%%

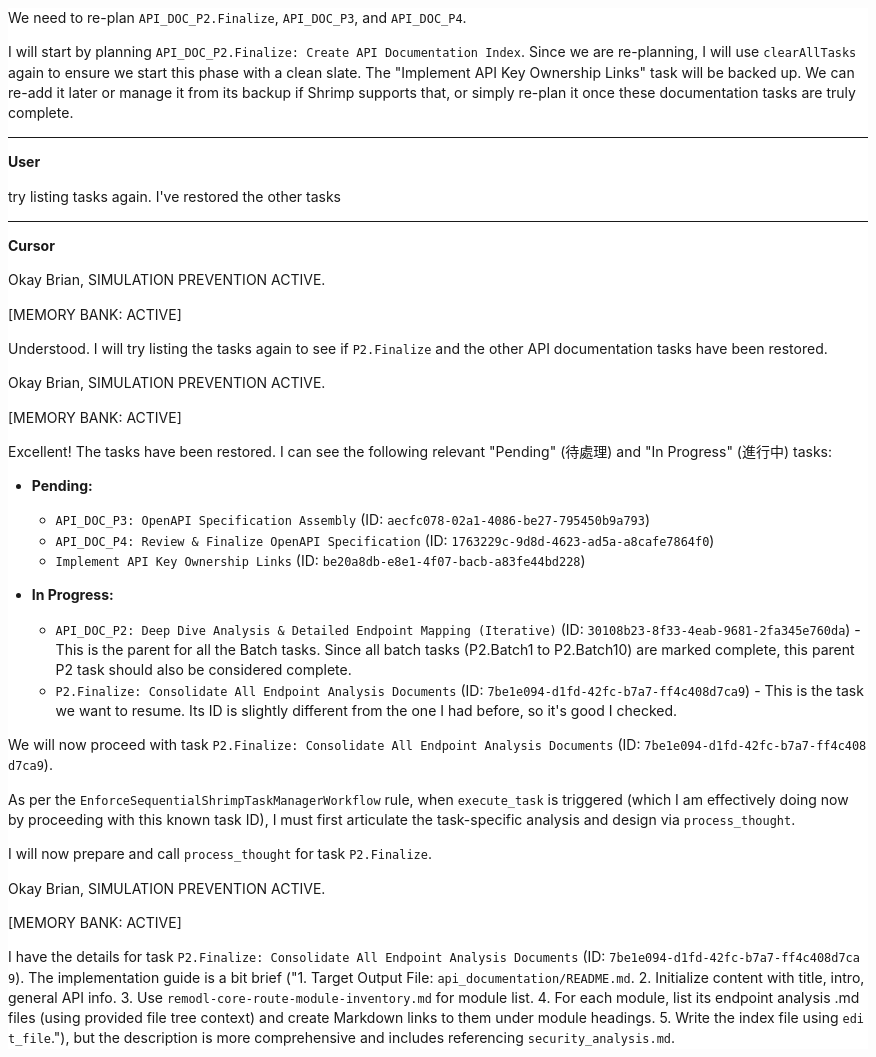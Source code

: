 We need to re-plan `API_DOC_P2.Finalize`, `API_DOC_P3`, and `API_DOC_P4`.

I will start by planning `API_DOC_P2.Finalize: Create API Documentation Index`.
Since we are re-planning, I will use `clearAllTasks` again to ensure we start this phase with a clean slate. The "Implement API Key Ownership Links" task will be backed up. We can re-add it later or manage it from its backup if Shrimp supports that, or simply re-plan it once these documentation tasks are truly complete.

---

**User**

try listing tasks again. I've restored the other tasks

---

**Cursor**

Okay Brian, SIMULATION PREVENTION ACTIVE.

[MEMORY BANK: ACTIVE]

Understood. I will try listing the tasks again to see if `P2.Finalize` and the other API documentation tasks have been restored.

Okay Brian, SIMULATION PREVENTION ACTIVE.

[MEMORY BANK: ACTIVE]

Excellent! The tasks have been restored. I can see the following relevant "Pending" (待處理) and "In Progress" (進行中) tasks:

*   **Pending:**
    *   `API_DOC_P3: OpenAPI Specification Assembly` (ID: `aecfc078-02a1-4086-be27-795450b9a793`)
    *   `API_DOC_P4: Review & Finalize OpenAPI Specification` (ID: `1763229c-9d8d-4623-ad5a-a8cafe7864f0`)
    *   `Implement API Key Ownership Links` (ID: `be20a8db-e8e1-4f07-bacb-a83fe44bd228`)

*   **In Progress:**
    *   `API_DOC_P2: Deep Dive Analysis & Detailed Endpoint Mapping (Iterative)` (ID: `30108b23-8f33-4eab-9681-2fa345e760da`) - This is the parent for all the Batch tasks. Since all batch tasks (P2.Batch1 to P2.Batch10) are marked complete, this parent P2 task should also be considered complete.
    *   `P2.Finalize: Consolidate All Endpoint Analysis Documents` (ID: `7be1e094-d1fd-42fc-b7a7-ff4c408d7ca9`) - This is the task we want to resume. Its ID is slightly different from the one I had before, so it's good I checked.

We will now proceed with task `P2.Finalize: Consolidate All Endpoint Analysis Documents` (ID: `7be1e094-d1fd-42fc-b7a7-ff4c408d7ca9`).

As per the `EnforceSequentialShrimpTaskManagerWorkflow` rule, when `execute_task` is triggered (which I am effectively doing now by proceeding with this known task ID), I must first articulate the task-specific analysis and design via `process_thought`.

I will now prepare and call `process_thought` for task `P2.Finalize`.

Okay Brian, SIMULATION PREVENTION ACTIVE.

[MEMORY BANK: ACTIVE]

I have the details for task `P2.Finalize: Consolidate All Endpoint Analysis Documents` (ID: `7be1e094-d1fd-42fc-b7a7-ff4c408d7ca9`). The implementation guide is a bit brief ("1. Target Output File: `api_documentation/README.md`. 2. Initialize content with title, intro, general API info. 3. Use `remodl-core-route-module-inventory.md` for module list. 4. For each module, list its endpoint analysis .md files (using provided file tree context) and create Markdown links to them under module headings. 5. Write the index file using `edit_file`."), but the description is more comprehensive and includes referencing `security_analysis.md`.
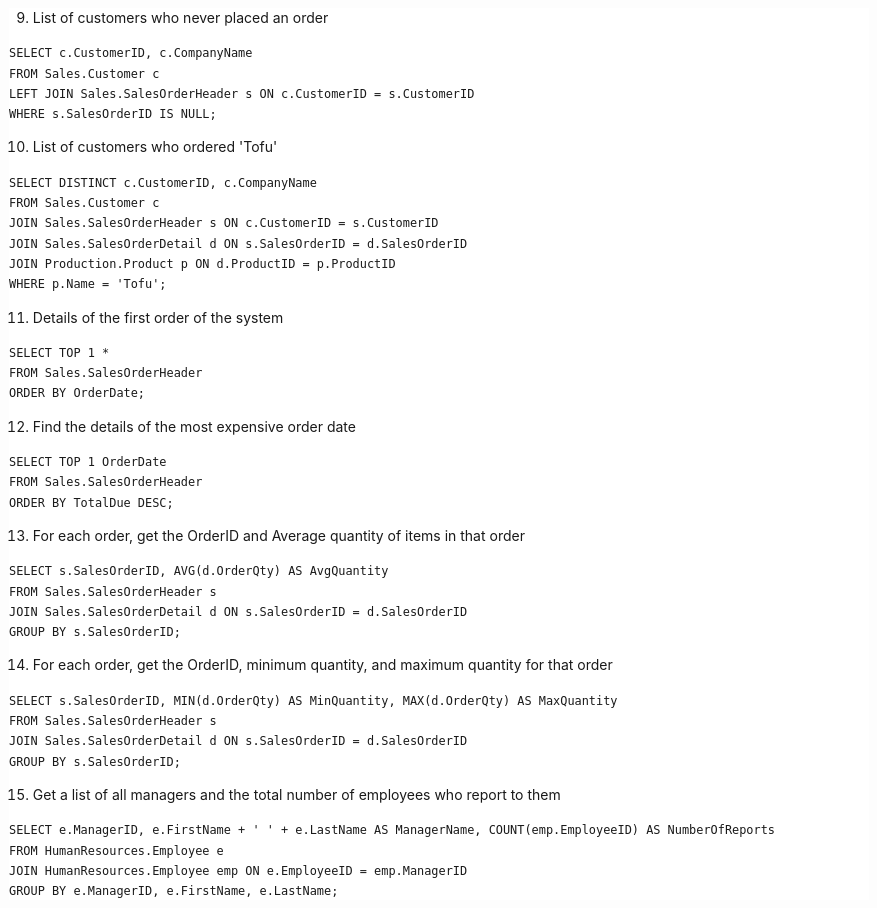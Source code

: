 9. List of customers who never placed an order
```
SELECT c.CustomerID, c.CompanyName
FROM Sales.Customer c
LEFT JOIN Sales.SalesOrderHeader s ON c.CustomerID = s.CustomerID
WHERE s.SalesOrderID IS NULL;

```
10. List of customers who ordered 'Tofu'
```
SELECT DISTINCT c.CustomerID, c.CompanyName
FROM Sales.Customer c
JOIN Sales.SalesOrderHeader s ON c.CustomerID = s.CustomerID
JOIN Sales.SalesOrderDetail d ON s.SalesOrderID = d.SalesOrderID
JOIN Production.Product p ON d.ProductID = p.ProductID
WHERE p.Name = 'Tofu';

```
11. Details of the first order of the system
```
SELECT TOP 1 *
FROM Sales.SalesOrderHeader
ORDER BY OrderDate;

```

12. Find the details of the most expensive order date
```
SELECT TOP 1 OrderDate
FROM Sales.SalesOrderHeader
ORDER BY TotalDue DESC;

```
13. For each order, get the OrderID and Average quantity of items in that order
```
SELECT s.SalesOrderID, AVG(d.OrderQty) AS AvgQuantity
FROM Sales.SalesOrderHeader s
JOIN Sales.SalesOrderDetail d ON s.SalesOrderID = d.SalesOrderID
GROUP BY s.SalesOrderID;

```
14. For each order, get the OrderID, minimum quantity, and maximum quantity for that order
```
SELECT s.SalesOrderID, MIN(d.OrderQty) AS MinQuantity, MAX(d.OrderQty) AS MaxQuantity
FROM Sales.SalesOrderHeader s
JOIN Sales.SalesOrderDetail d ON s.SalesOrderID = d.SalesOrderID
GROUP BY s.SalesOrderID;

```

15. Get a list of all managers and the total number of employees who report to them

```
SELECT e.ManagerID, e.FirstName + ' ' + e.LastName AS ManagerName, COUNT(emp.EmployeeID) AS NumberOfReports
FROM HumanResources.Employee e
JOIN HumanResources.Employee emp ON e.EmployeeID = emp.ManagerID
GROUP BY e.ManagerID, e.FirstName, e.LastName;

```
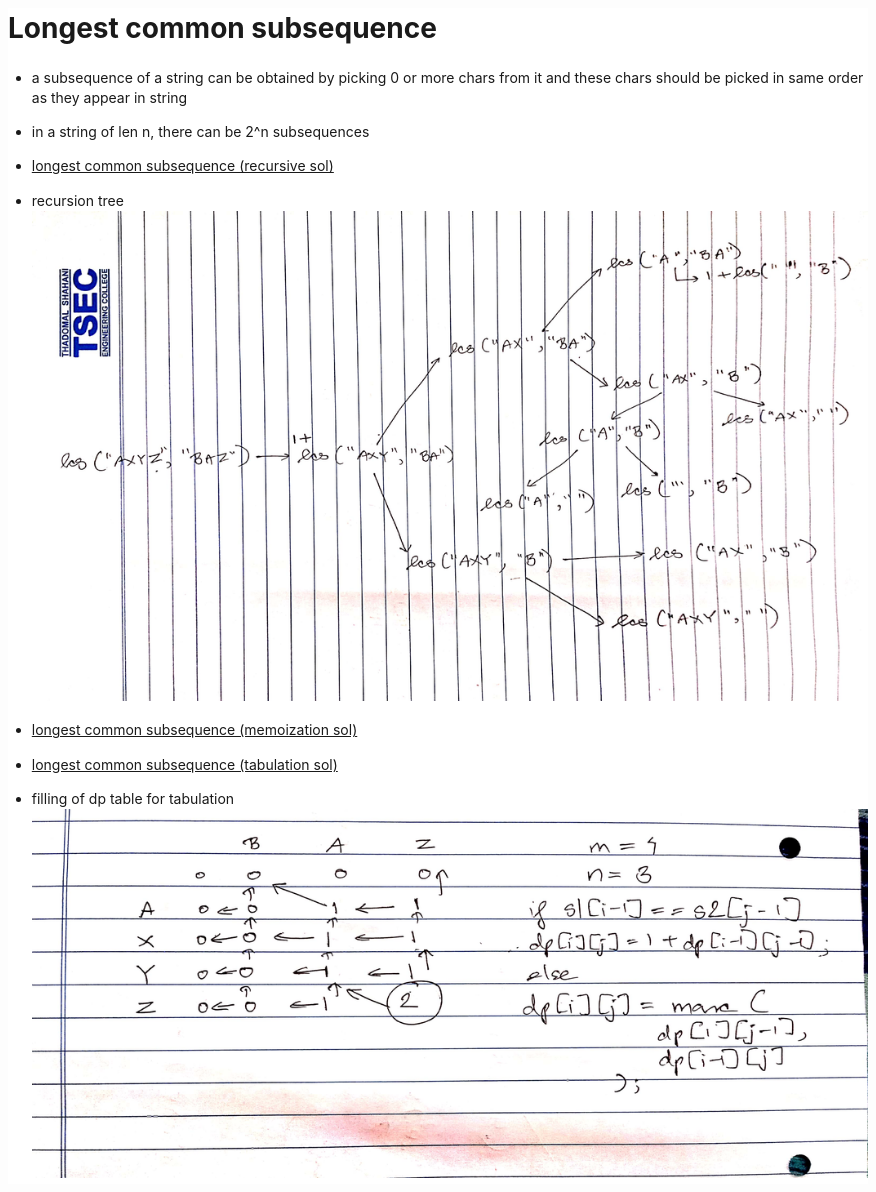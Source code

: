 # Longest common subsequence

- a subsequence of a string can be obtained by picking 0 or more chars from it and these chars should be picked in same order as they appear in string
- in a string of len n, there can be 2^n subsequences
- [longest common subsequence (recursive sol)](longest_common_subsequence_recursion.cpp)

- recursion tree
![](imgs/5.jpg)

- [longest common subsequence (memoization sol)](longest_common_subsequence_memoization.cpp)
- [longest common subsequence (tabulation sol)](longest_common_subsequence_tabulation.cpp)

- filling of dp table for tabulation 
![](imgs/4.jpg)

%%

Task requirements:
Only a number is expected here: the count of lines in the records above that include the word "HumanResources".

Exercise solution:
2